### Aim of the task:
Copy out all the entries shown below, exactly as they appear.

### Dataset extract:
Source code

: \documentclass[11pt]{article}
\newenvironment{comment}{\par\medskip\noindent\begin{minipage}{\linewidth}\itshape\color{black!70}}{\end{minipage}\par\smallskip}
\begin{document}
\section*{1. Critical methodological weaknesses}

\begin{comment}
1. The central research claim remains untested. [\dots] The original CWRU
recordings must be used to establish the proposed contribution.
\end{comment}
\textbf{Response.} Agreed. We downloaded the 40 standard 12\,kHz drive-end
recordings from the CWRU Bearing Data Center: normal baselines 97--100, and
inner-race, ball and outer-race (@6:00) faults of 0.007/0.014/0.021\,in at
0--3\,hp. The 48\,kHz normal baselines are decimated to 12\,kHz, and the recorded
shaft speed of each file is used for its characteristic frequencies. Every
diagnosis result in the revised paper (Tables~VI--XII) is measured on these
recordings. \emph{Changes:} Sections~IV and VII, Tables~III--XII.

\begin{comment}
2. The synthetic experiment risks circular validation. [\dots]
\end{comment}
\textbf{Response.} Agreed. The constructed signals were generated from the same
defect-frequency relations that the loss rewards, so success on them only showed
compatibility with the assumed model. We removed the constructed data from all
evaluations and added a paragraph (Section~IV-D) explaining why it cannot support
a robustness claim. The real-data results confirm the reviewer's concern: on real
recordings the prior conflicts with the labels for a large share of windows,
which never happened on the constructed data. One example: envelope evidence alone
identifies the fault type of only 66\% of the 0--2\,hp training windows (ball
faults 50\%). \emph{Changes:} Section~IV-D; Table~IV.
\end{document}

### Task output:
Source code

: \documentclass[11pt]{article}
\newenvironment{comment}{\par\medskip\noindent\begin{minipage}{\linewidth}\itshape\color{black!70}}{\end{minipage}\par\smallskip}
\begin{document}
\section*{1. Critical methodological weaknesses}

\begin{comment}
1. The central research claim remains untested. [\dots] The original CWRU
recordings must be used to establish the proposed contribution.
\end{comment}
\textbf{Response.} Agreed. We downloaded the 40 standard 12\,kHz drive-end
recordings from the CWRU Bearing Data Center: normal baselines 97--100, and
inner-race, ball and outer-race (@6:00) faults of 0.007/0.014/0.021\,in at
0--3\,hp. The 48\,kHz normal baselines are decimated to 12\,kHz, and the recorded
shaft speed of each file is used for its characteristic frequencies. Every
diagnosis result in the revised paper (Tables~VI--XII) is measured on these
recordings. \emph{Changes:} Sections~IV and VII, Tables~III--XII.

\begin{comment}
2. The synthetic experiment risks circular validation. [\dots]
\end{comment}
\textbf{Response.} Agreed. The constructed signals were generated from the same
defect-frequency relations that the loss rewards, so success on them only showed
compatibility with the assumed model. We removed the constructed data from all
evaluations and added a paragraph (Section~IV-D) explaining why it cannot support
a robustness claim. The real-data results confirm the reviewer's concern: on real
recordings the prior conflicts with the labels for a large share of windows,
which never happened on the constructed data. One example: envelope evidence alone
identifies the fault type of only 66\% of the 0--2\,hp training windows (ball
faults 50\%). \emph{Changes:} Section~IV-D; Table~IV.
\end{document}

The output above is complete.